** Data for the task follows **

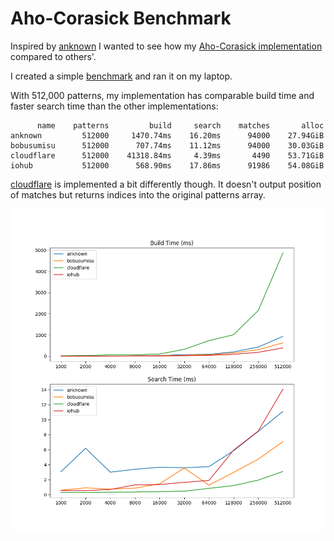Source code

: # Aho-Corasick Benchmark

Inspired by [anknown](https://github.com/anknown/ahocorasick) I wanted to see
how my [Aho-Corasick
implementation](https://github.com/BobuSumisu/aho-corasick) compared to others'.

I created a simple [benchmark](main.go) and ran it on my laptop.

With 512,000 patterns, my implementation has comparable build time and faster
search time than the other implementations:

          name    patterns         build     search    matches       alloc
    anknown         512000     1470.74ms    16.20ms      94000    27.94GiB
    bobusumisu      512000      707.74ms    11.12ms      94000    30.03GiB
    cloudflare      512000    41318.84ms     4.39ms       4490    53.71GiB
    iohub           512000      568.90ms    17.86ms      91986    54.08GiB

[cloudflare](https://github.com/cloudflare/ahocorasick) is implemented a bit
differently though. It doesn't output position of matches but returns indices
into the original patterns array.

![benchmark plot](benchmark.png)
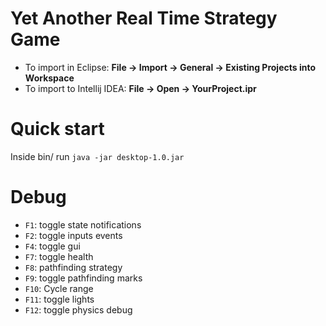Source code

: # Yet Another Real Time Strategy Game

* To import in Eclipse: **File -> Import -> General -> Existing Projects into Workspace**
* To import to Intellij IDEA: **File -> Open -> YourProject.ipr**

# Quick start
Inside bin/ run `java -jar desktop-1.0.jar`

# Debug

* `F1`: toggle state notifications
* `F2`: toggle inputs events
* `F4`: toggle gui
* `F7`: toggle health
* `F8`: pathfinding strategy
* `F9`: toggle pathfinding marks
* `F10`: Cycle range
* `F11`: toggle lights
* `F12`: toggle physics debug
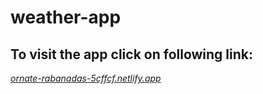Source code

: # weather-app
## To visit the app click on following link:
[*ornate-rabanadas-5cffcf.netlify.app*](ornate-rabanadas-5cffcf.netlify.app)
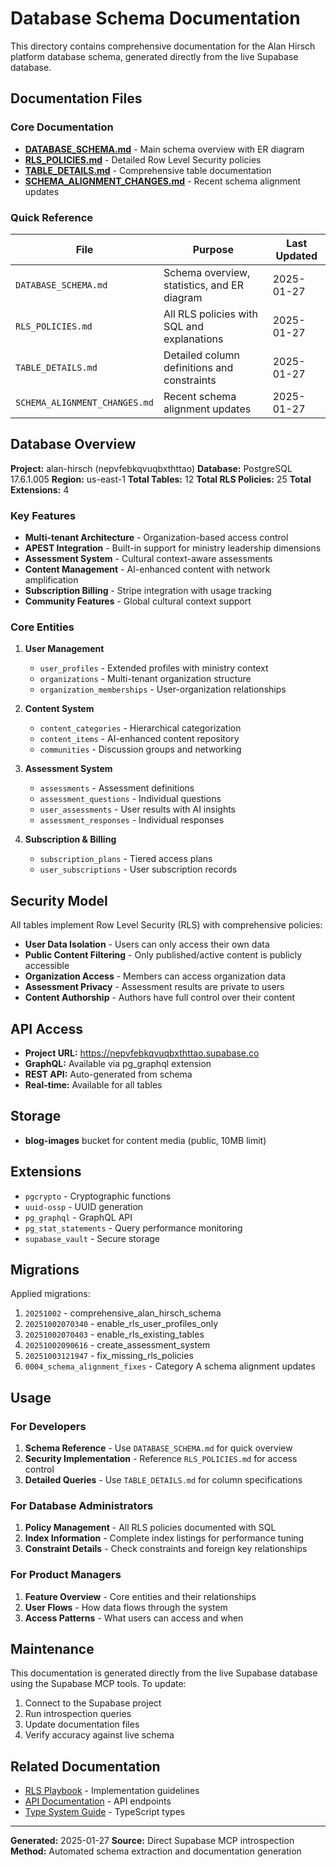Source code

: # Database Schema Documentation

This directory contains comprehensive documentation for the Alan Hirsch platform database schema, generated directly from the live Supabase database.

## Documentation Files

### Core Documentation

- **[DATABASE_SCHEMA.md](./DATABASE_SCHEMA.md)** - Main schema overview with ER diagram
- **[RLS_POLICIES.md](./RLS_POLICIES.md)** - Detailed Row Level Security policies
- **[TABLE_DETAILS.md](./TABLE_DETAILS.md)** - Comprehensive table documentation
- **[SCHEMA_ALIGNMENT_CHANGES.md](./SCHEMA_ALIGNMENT_CHANGES.md)** - Recent schema alignment updates

### Quick Reference

| File                          | Purpose                                     | Last Updated |
| ----------------------------- | ------------------------------------------- | ------------ |
| `DATABASE_SCHEMA.md`          | Schema overview, statistics, and ER diagram | 2025-01-27   |
| `RLS_POLICIES.md`             | All RLS policies with SQL and explanations  | 2025-01-27   |
| `TABLE_DETAILS.md`            | Detailed column definitions and constraints | 2025-01-27   |
| `SCHEMA_ALIGNMENT_CHANGES.md` | Recent schema alignment updates             | 2025-01-27   |

## Database Overview

**Project:** alan-hirsch (nepvfebkqvuqbxthttao)
**Database:** PostgreSQL 17.6.1.005
**Region:** us-east-1
**Total Tables:** 12
**Total RLS Policies:** 25
**Total Extensions:** 4

### Key Features

- **Multi-tenant Architecture** - Organization-based access control
- **APEST Integration** - Built-in support for ministry leadership dimensions
- **Assessment System** - Cultural context-aware assessments
- **Content Management** - AI-enhanced content with network amplification
- **Subscription Billing** - Stripe integration with usage tracking
- **Community Features** - Global cultural context support

### Core Entities

1. **User Management**
   - `user_profiles` - Extended profiles with ministry context
   - `organizations` - Multi-tenant organization structure
   - `organization_memberships` - User-organization relationships

2. **Content System**
   - `content_categories` - Hierarchical categorization
   - `content_items` - AI-enhanced content repository
   - `communities` - Discussion groups and networking

3. **Assessment System**
   - `assessments` - Assessment definitions
   - `assessment_questions` - Individual questions
   - `user_assessments` - User results with AI insights
   - `assessment_responses` - Individual responses

4. **Subscription & Billing**
   - `subscription_plans` - Tiered access plans
   - `user_subscriptions` - User subscription records

## Security Model

All tables implement Row Level Security (RLS) with comprehensive policies:

- **User Data Isolation** - Users can only access their own data
- **Public Content Filtering** - Only published/active content is publicly accessible
- **Organization Access** - Members can access organization data
- **Assessment Privacy** - Assessment results are private to users
- **Content Authorship** - Authors have full control over their content

## API Access

- **Project URL:** https://nepvfebkqvuqbxthttao.supabase.co
- **GraphQL:** Available via pg_graphql extension
- **REST API:** Auto-generated from schema
- **Real-time:** Available for all tables

## Storage

- **blog-images** bucket for content media (public, 10MB limit)

## Extensions

- `pgcrypto` - Cryptographic functions
- `uuid-ossp` - UUID generation
- `pg_graphql` - GraphQL API
- `pg_stat_statements` - Query performance monitoring
- `supabase_vault` - Secure storage

## Migrations

Applied migrations:

1. `20251002` - comprehensive_alan_hirsch_schema
2. `20251002070340` - enable_rls_user_profiles_only
3. `20251002070403` - enable_rls_existing_tables
4. `20251002090616` - create_assessment_system
5. `20251003121947` - fix_missing_rls_policies
6. `0004_schema_alignment_fixes` - Category A schema alignment updates

## Usage

### For Developers

1. **Schema Reference** - Use `DATABASE_SCHEMA.md` for quick overview
2. **Security Implementation** - Reference `RLS_POLICIES.md` for access control
3. **Detailed Queries** - Use `TABLE_DETAILS.md` for column specifications

### For Database Administrators

1. **Policy Management** - All RLS policies documented with SQL
2. **Index Information** - Complete index listings for performance tuning
3. **Constraint Details** - Check constraints and foreign key relationships

### For Product Managers

1. **Feature Overview** - Core entities and their relationships
2. **User Flows** - How data flows through the system
3. **Access Patterns** - What users can access and when

## Maintenance

This documentation is generated directly from the live Supabase database using the Supabase MCP tools. To update:

1. Connect to the Supabase project
2. Run introspection queries
3. Update documentation files
4. Verify accuracy against live schema

## Related Documentation

- [RLS Playbook](../../rls-playbook.md) - Implementation guidelines
- [API Documentation](../../MASTER/API_DOCUMENTATION.md) - API endpoints
- [Type System Guide](../../MASTER/TYPE_SYSTEM_GUIDE.md) - TypeScript types

---

**Generated:** 2025-01-27
**Source:** Direct Supabase MCP introspection
**Method:** Automated schema extraction and documentation generation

** End of Data for the task **

If a line in the entries above contains "nepvfebkqvuqbxthttao", report it.

**Project:** alan-hirsch (nepvfebkqvuqbxthttao)
- **Project URL:** https://nepvfebkqvuqbxthttao.supabase.co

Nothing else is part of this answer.